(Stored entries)
>>>

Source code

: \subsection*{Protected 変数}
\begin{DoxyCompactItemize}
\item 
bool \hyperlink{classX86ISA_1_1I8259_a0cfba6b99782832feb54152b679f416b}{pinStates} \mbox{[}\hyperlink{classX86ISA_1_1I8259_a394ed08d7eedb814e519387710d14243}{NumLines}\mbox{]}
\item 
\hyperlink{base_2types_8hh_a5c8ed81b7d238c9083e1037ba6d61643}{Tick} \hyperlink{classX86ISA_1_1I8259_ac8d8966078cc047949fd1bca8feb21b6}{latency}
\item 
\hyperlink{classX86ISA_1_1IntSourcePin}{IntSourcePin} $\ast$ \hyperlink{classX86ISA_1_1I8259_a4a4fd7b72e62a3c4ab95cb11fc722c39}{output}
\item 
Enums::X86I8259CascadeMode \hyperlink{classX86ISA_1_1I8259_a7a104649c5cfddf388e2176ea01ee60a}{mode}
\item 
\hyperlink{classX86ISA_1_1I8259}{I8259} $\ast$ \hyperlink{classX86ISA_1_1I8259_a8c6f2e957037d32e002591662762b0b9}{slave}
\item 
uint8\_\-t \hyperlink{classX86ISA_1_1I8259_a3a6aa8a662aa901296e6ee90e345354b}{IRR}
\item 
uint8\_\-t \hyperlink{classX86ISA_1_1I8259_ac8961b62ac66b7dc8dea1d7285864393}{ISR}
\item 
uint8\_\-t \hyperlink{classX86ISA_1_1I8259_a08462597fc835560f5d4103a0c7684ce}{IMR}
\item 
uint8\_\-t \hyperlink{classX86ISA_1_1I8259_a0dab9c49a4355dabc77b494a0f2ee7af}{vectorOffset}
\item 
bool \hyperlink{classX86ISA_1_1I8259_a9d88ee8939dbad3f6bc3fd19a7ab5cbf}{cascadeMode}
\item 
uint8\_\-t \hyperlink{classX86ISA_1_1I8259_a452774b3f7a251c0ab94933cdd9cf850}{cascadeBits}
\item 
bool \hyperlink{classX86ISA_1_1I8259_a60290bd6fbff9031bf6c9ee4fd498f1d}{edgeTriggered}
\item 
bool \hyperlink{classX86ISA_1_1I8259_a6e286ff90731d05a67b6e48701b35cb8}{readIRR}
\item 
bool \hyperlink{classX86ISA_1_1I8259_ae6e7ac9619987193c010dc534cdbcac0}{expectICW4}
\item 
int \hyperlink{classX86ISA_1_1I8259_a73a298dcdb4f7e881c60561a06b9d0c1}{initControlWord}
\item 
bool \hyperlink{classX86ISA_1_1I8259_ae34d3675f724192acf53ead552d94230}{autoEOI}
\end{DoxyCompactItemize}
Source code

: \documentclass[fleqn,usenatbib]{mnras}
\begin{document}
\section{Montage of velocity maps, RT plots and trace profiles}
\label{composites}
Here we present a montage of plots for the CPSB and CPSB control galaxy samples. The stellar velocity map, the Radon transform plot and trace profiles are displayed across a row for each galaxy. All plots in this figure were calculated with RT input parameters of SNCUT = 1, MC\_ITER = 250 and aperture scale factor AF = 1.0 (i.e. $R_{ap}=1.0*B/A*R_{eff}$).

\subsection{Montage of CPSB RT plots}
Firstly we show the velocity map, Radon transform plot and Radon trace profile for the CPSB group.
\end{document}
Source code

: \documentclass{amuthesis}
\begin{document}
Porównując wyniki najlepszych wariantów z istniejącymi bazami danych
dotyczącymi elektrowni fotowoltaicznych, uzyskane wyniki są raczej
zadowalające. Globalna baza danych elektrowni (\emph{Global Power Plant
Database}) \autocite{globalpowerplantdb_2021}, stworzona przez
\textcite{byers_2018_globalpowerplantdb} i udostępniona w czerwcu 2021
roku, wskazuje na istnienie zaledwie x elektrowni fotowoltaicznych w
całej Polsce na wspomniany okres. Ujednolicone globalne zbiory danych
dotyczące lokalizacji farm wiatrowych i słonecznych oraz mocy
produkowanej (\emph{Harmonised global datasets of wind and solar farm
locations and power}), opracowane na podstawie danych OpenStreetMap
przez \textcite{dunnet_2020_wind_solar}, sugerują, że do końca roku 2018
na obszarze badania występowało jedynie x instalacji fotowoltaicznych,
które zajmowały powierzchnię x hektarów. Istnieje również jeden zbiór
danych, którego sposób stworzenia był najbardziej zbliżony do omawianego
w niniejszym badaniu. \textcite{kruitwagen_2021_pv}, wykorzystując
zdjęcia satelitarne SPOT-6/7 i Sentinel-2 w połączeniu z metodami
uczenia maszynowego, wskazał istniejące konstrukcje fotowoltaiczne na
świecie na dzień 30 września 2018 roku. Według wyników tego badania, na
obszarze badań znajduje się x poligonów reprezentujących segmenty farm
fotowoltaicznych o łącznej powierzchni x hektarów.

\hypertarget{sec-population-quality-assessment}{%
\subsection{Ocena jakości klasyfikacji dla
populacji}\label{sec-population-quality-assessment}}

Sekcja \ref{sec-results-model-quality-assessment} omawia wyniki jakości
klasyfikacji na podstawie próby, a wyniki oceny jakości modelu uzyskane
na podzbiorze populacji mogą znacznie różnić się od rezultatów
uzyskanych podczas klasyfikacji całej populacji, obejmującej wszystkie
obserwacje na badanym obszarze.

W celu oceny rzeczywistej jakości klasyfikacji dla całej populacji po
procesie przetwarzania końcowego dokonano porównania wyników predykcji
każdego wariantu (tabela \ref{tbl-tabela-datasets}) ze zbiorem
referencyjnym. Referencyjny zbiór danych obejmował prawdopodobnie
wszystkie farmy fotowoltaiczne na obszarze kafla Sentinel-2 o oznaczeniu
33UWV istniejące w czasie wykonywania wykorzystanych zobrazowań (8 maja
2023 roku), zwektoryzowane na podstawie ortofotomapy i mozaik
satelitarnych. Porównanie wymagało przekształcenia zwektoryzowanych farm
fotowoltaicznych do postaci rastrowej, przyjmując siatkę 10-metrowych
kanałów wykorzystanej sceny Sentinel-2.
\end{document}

<<<

Using the entries, state how many of their lines hold "wyników"; give the number and no more.

- **Response below**
2